Notes on: Fox, N & Alldred, P.
(2023). Applied Research, Diffractive
Methodology, and the Research – Assemblage:
Challenges and Opportunities. Sociological
Research Online 28 (1): 93 – 109. DOI:
10.1177/1360780421102997
Dave Harris
[This distinguishes between diffractive analysis
of texts, and that which approaches data analysis.
That involves reading empirical research with
other materials 'including researchers
perspectives, memories, experiences and emotions —
to provide novel insights and events'. It seems to
be based on Barad and Bohr on the necessary
implication of the observer with the experiment,
the 'agential cut and more loosely, 'the
situatedness of all research data'. They want to
understand it through D and G and the research as
assemblage to get a better understanding of the
entanglements between research and its subject
matter.It is a classic example of forgetting
Barad on quantum theory altogether and seeing
'diffraction' as any interaction between
researchers and data]
They want to focus on evidence to inform practice
or policy. They recognise a tension in
sociological research, including questioning
whether social enquiry can adequately represent or
reflect the social world it studies. Some have
recommended a minor science perspective instead,
involving flows and becomings, a world in flux.

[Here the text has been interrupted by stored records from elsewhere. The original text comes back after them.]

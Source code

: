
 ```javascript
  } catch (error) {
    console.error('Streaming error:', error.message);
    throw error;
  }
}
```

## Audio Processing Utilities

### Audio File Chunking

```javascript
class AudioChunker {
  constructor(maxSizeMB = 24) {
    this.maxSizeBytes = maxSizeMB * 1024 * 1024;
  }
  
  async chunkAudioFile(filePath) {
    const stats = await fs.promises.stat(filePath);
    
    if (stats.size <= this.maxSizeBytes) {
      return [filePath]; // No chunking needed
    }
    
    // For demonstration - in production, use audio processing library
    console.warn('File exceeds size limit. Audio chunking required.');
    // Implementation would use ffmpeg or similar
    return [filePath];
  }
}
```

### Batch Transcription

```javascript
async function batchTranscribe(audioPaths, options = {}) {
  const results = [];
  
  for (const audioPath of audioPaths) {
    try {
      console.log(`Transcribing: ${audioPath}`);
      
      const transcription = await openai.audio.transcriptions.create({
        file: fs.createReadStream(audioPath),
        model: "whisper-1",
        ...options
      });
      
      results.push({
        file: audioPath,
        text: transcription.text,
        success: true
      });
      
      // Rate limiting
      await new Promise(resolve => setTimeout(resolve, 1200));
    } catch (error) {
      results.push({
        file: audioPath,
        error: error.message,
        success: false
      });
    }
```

The problem is that the evidence so generated does
not always productively informed practice policy
or activism. Diffractive methodology (DM) might
need modification.
The approach was developed by Haraway and Barad
and has been adopted by various others. It intends
to show where the effects of difference appear,
and to explore engagements and interferences
between world and social researcher. Barad drew
her insights from Foucault, Butler [?] and Bohr.

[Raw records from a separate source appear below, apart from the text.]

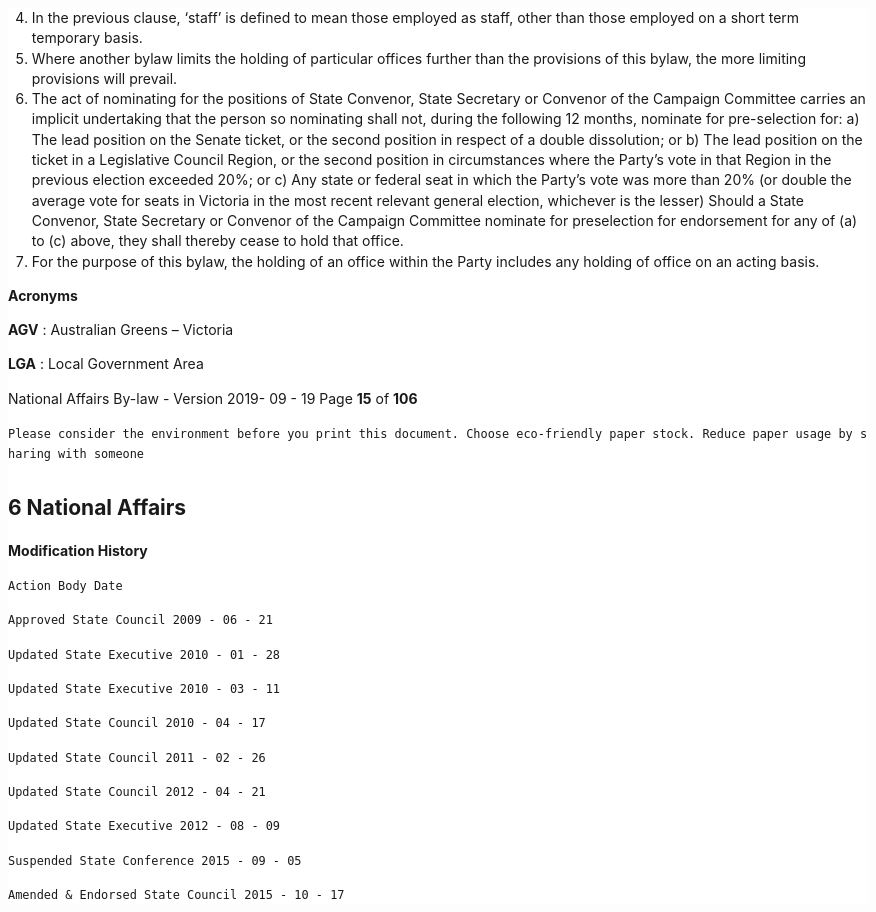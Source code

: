 4. In the previous clause, ‘staff’ is defined to mean those employed as staff, other than those employed
    on a short term temporary basis.
5. Where another bylaw limits the holding of particular offices further than the provisions of this bylaw,
    the more limiting provisions will prevail.
6. The act of nominating for the positions of State Convenor, State Secretary or Convenor of the
    Campaign Committee carries an implicit undertaking that the person so nominating shall not, during
    the following 12 months, nominate for pre-selection for:
    a) The lead position on the Senate ticket, or the second position in respect of a double dissolution;
       or
    b) The lead position on the ticket in a Legislative Council Region, or the second position in
       circumstances where the Party’s vote in that Region in the previous election exceeded 20%; or
    c) Any state or federal seat in which the Party’s vote was more than 20% (or double the average
       vote for seats in Victoria in the most recent relevant general election, whichever is the lesser)
    Should a State Convenor, State Secretary or Convenor of the Campaign Committee nominate for
    preselection for endorsement for any of (a) to (c) above, they shall thereby cease to hold that office.
7. For the purpose of this bylaw, the holding of an office within the Party includes any holding of office
    on an acting basis.

**Acronyms**

**AGV** : Australian Greens – Victoria

**LGA** : Local Government Area


National Affairs By-law - Version 2019- 09 - 19 Page **15** of **106**

```
Please consider the environment before you print this document. Choose eco-friendly paper stock. Reduce paper usage by sharing with someone
```
## 6 National Affairs

**Modification History**

```
Action Body Date
```
```
Approved State Council 2009 - 06 - 21
```
```
Updated State Executive 2010 - 01 - 28
```
```
Updated State Executive 2010 - 03 - 11
```
```
Updated State Council 2010 - 04 - 17
```
```
Updated State Council 2011 - 02 - 26
```
```
Updated State Council 2012 - 04 - 21
```
```
Updated State Executive 2012 - 08 - 09
```
```
Suspended State Conference 2015 - 09 - 05
```
```
Amended & Endorsed State Council 2015 - 10 - 17
```
```
```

DM makes explicit entanglements and differences by
reading data through 'other texts , personal
experiences, or other data'. This leads to context
specificity, but this only reassures us that
research findings are relevant and applicable.

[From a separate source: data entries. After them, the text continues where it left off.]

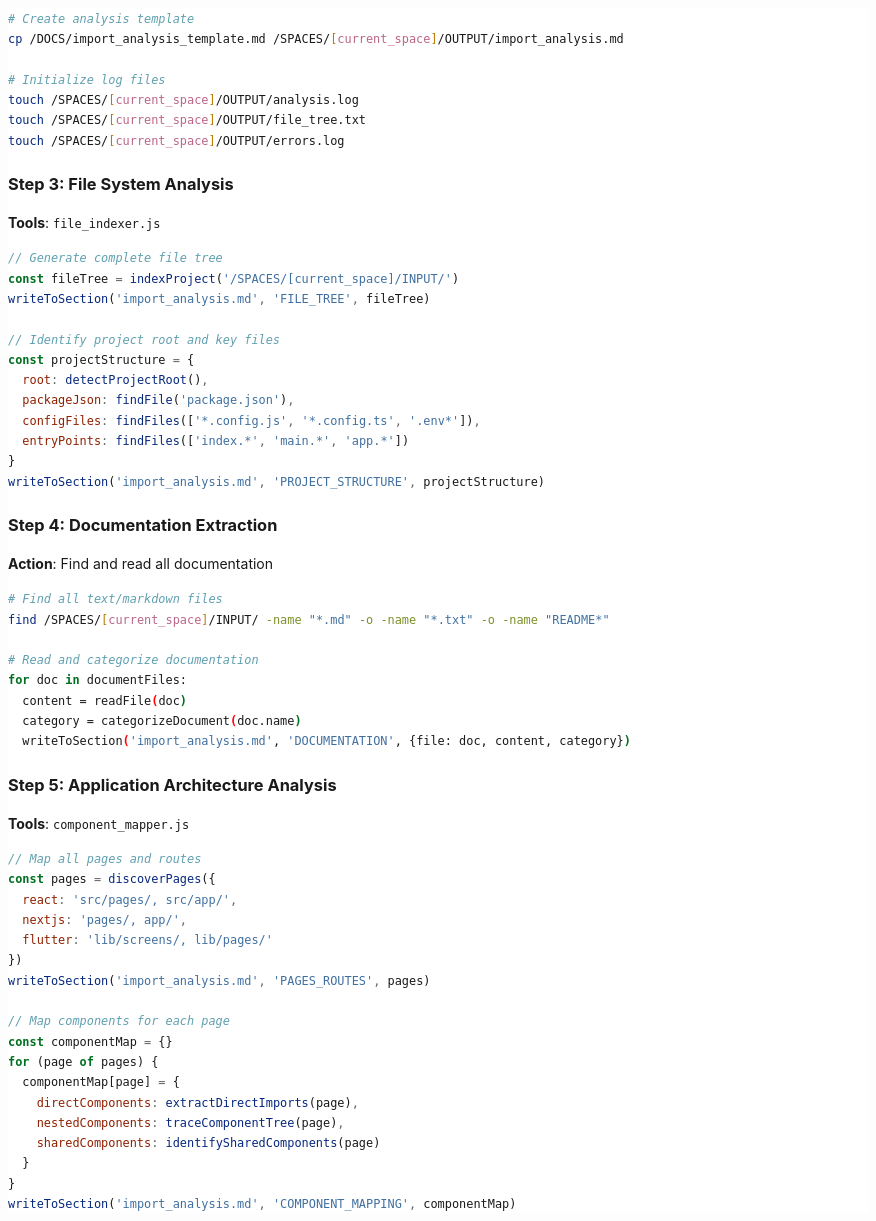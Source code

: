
 ```bash
# Create analysis template
cp /DOCS/import_analysis_template.md /SPACES/[current_space]/OUTPUT/import_analysis.md

# Initialize log files
touch /SPACES/[current_space]/OUTPUT/analysis.log
touch /SPACES/[current_space]/OUTPUT/file_tree.txt
touch /SPACES/[current_space]/OUTPUT/errors.log
```

### Step 3: File System Analysis
**Tools**: `file_indexer.js`

```javascript
// Generate complete file tree
const fileTree = indexProject('/SPACES/[current_space]/INPUT/')
writeToSection('import_analysis.md', 'FILE_TREE', fileTree)

// Identify project root and key files
const projectStructure = {
  root: detectProjectRoot(),
  packageJson: findFile('package.json'),
  configFiles: findFiles(['*.config.js', '*.config.ts', '.env*']),
  entryPoints: findFiles(['index.*', 'main.*', 'app.*'])
}
writeToSection('import_analysis.md', 'PROJECT_STRUCTURE', projectStructure)
```

### Step 4: Documentation Extraction
**Action**: Find and read all documentation

```bash
# Find all text/markdown files
find /SPACES/[current_space]/INPUT/ -name "*.md" -o -name "*.txt" -o -name "README*"

# Read and categorize documentation
for doc in documentFiles:
  content = readFile(doc)
  category = categorizeDocument(doc.name)
  writeToSection('import_analysis.md', 'DOCUMENTATION', {file: doc, content, category})
```

### Step 5: Application Architecture Analysis
**Tools**: `component_mapper.js`

```javascript
// Map all pages and routes
const pages = discoverPages({
  react: 'src/pages/, src/app/',
  nextjs: 'pages/, app/',
  flutter: 'lib/screens/, lib/pages/'
})
writeToSection('import_analysis.md', 'PAGES_ROUTES', pages)

// Map components for each page
const componentMap = {}
for (page of pages) {
  componentMap[page] = {
    directComponents: extractDirectImports(page),
    nestedComponents: traceComponentTree(page),
    sharedComponents: identifySharedComponents(page)
  }
}
writeToSection('import_analysis.md', 'COMPONENT_MAPPING', componentMap)
```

However, there is a potential to generate 'a near
infinite multiplicity contingent — and different —
conclusions from research data' (95). They propose
a new materialist framework offering a more
nuanced assessment, looking at how exactly and to
what extent observations affect data.
Ethicoontoepistemology (EOE) entangles [!]
researchers with their responsibilities for
research, ethical responsibility and the apparatus
with its epistemological implications.
Socio-material processes interact and diffraction
when studied makes this evident, including
'"changing and contingent ontology of the world,
including the ontology of knowing"' (citing Barad
2007, 73). Data produced by research is
'unavoidably[!] a diffraction' rather than
representation or reflection of the world.
DM may explore diffraction phenomena, 'the ways in
which social processes diffract the world as they
intra-act', and the way in which data analysis may
be 'tuned' the better to understand phenomena.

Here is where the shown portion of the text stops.